En el discurso hegemónico neoliberal, que
promovía la contracción de la esfera de acción
estatal, se consideraba
a este Tercer Sector dentro de la lógica del “fortalecimiento de la sociedad civil”. Hay varios peligros en esta postura, porque este sector no
responde orgánicamente a ninguna base
social ni debe someterse a ninguna forma de fiscalización y control. No hay una “ciudadanía soberana” a la cual representa
o que ejerce el control en última instancia. En este sentido, podría decirse que es un sector “irresponsable” (unaccountable),
que no tiene que rendir cuentas a
nadie, excepto a la propia conciencia e ideología que guía su acción y a los requisitos que establecen quienes
otorgan su financiamiento, basados –idealmente– en la solidaridad y el compromiso.
EL NUEVO SIGLO
En una perspectiva histórica de mediano
plazo, las demandas sociales representadas en
movimientos colectivos han ido cambiando de perfil. El movimiento obrero
y el movimiento campesino tenían, en
su apogeo, proyectos de transformación social “total” (Calderón y Jelin, 1987). A partir de los años setenta, con el agotamiento del modelo de
industrialización sustitutiva
y la expansión de los regí- menes autoritarios, el espacio de los movimientos sociales, así como la mirada de los investigadores
sobre ellos, fueron cambiando. La heterogeneidad y multiplicidad de actores y de sentidos de su acción se tornaron más visibles, las reivindicaciones se hicieron más específicas, la cara de la “identidad” de los
actores en formación se hizo explícita (Evers, 1984), la cultura de la cotidianidad comenzó a ser el foco de atención.
Lo que atrajo de
estas formas de expresión fue que, a partir de lo específico y lo concreto
de la cotidianidad, a menudo llegaban
a poner en cuestión los principios básicos
de la organización social (Calderón, 1986;
Escobar y Álvarez,
1992; Álvarez, Dagnino
y Escobar, 1998). Fueron movimientos heterogéneos y
diversos, en los que la lógica de la afirmación de la identidad colectiva en el
plano simbólico se combinaba de manera
diversa con los intereses y demandas específicos.

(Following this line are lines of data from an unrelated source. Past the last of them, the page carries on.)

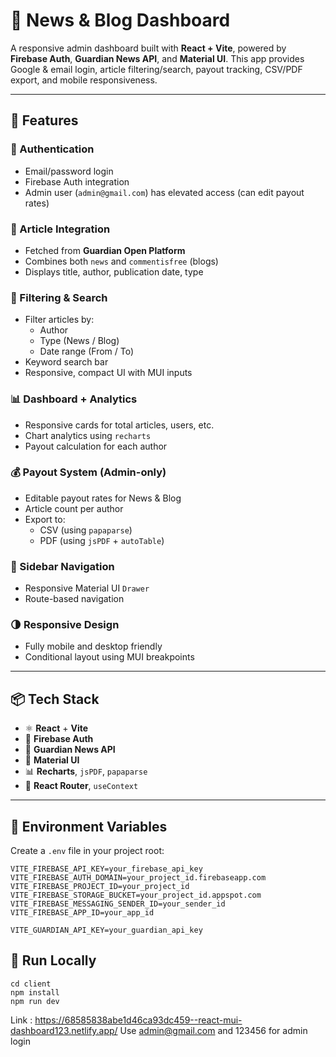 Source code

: # 🧠 News & Blog Dashboard

A responsive admin dashboard built with **React + Vite**, powered by **Firebase Auth**, **Guardian News API**, and **Material UI**. This app provides Google & email login, article filtering/search, payout tracking, CSV/PDF export, and mobile responsiveness.

---

## 🚀 Features

### 🔐 Authentication
- Email/password login
- Firebase Auth integration
- Admin user (`admin@gmail.com`) has elevated access (can edit payout rates)

### 📰 Article Integration
- Fetched from **Guardian Open Platform**
- Combines both `news` and `commentisfree` (blogs)
- Displays title, author, publication date, type

### 🔎 Filtering & Search
- Filter articles by:
  - Author
  - Type (News / Blog)
  - Date range (From / To)
- Keyword search bar
- Responsive, compact UI with MUI inputs

### 📊 Dashboard + Analytics
- Responsive cards for total articles, users, etc.
- Chart analytics using `recharts`
- Payout calculation for each author

### 💰 Payout System (Admin-only)
- Editable payout rates for News & Blog
- Article count per author
- Export to:
  - CSV (using `papaparse`)
  - PDF (using `jsPDF` + `autoTable`)

### 🧭 Sidebar Navigation
- Responsive Material UI `Drawer`
- Route-based navigation
  

### 🌗 Responsive Design
- Fully mobile and desktop friendly
- Conditional layout using MUI breakpoints

---

## 📦 Tech Stack

- ⚛️ **React** + **Vite**
- 🔐 **Firebase Auth**
- 📡 **Guardian News API**
- 💄 **Material UI**
- 📊 **Recharts**, `jsPDF`, `papaparse`
- 📁 **React Router**, `useContext`

---

## 🔑 Environment Variables

Create a `.env` file in your project root:

```env
VITE_FIREBASE_API_KEY=your_firebase_api_key
VITE_FIREBASE_AUTH_DOMAIN=your_project_id.firebaseapp.com
VITE_FIREBASE_PROJECT_ID=your_project_id
VITE_FIREBASE_STORAGE_BUCKET=your_project_id.appspot.com
VITE_FIREBASE_MESSAGING_SENDER_ID=your_sender_id
VITE_FIREBASE_APP_ID=your_app_id

VITE_GUARDIAN_API_KEY=your_guardian_api_key
```

## 🧪 Run Locally
```
cd client
npm install
npm run dev
```
Link :
https://68585838abe1d46ca93dc459--react-mui-dashboard123.netlify.app/
Use admin@gmail.com and 123456 for admin login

La etapa siguiente de transformaciones
–marcada por la transición a la democracia y el predominio de la
economía de mercado– apuntó a nuevos cambios, a formas aún más diversificadas, a sentidos múltiples. El argumento de la apatía y del
debilitamiento de los lazos sociales
en función de la economía de mercado individualista, estaba a la orden del día.
En verdad, la lógica de los intereses
se hizo más visible, más transparente que antes. Pero esto no es un proceso lineal y total, y los
cambios en este siglo así lo atestiguan. Hay lugar para otras expresiones y para otras significaciones,
para actores colectivos que buscan su identidad y su lugar en el escenario
socio-político: indígenas, jóvenes,
mujeres, grupos étnicos y raciales. También hay temas que convocan: los derechos
humanos, el medio ambiente, la pobreza y la exclusión.
En este nuevo contexto, los actores sociales
y los movimientos tienen un rol doble: por un
lado, son sistemas colectivos de reconocimiento social, que expresan
identidades colectivas viejas y nuevas,
con contenidos culturales y simbólicos importantes. Por otro, son intermediarios políticos no partidarios, que
traen las necesidades y demandas de las voces no articuladas a la esfera pública, y las vinculan con los aparatos
institucionales del Estado. El rol expresivo
en la construcción de identidades colectivas y en la búsqueda de reconocimiento social, y el rol instrumental que implica
un desafío a los arreglos institucionales existentes, son esenciales para la vi- talidad de la
democracia. Más que ver la incapacidad de cooptarlos por parte de los partidos
políticos como debilidad
de la democracia, los movimientos y organizaciones extraartidarios deben ser
vistos como una garantía de un tipo de democracia, como mecanismo
de auto-expansión de sus fronteras
y de auto-perpetuación de una democratización activa y permanente.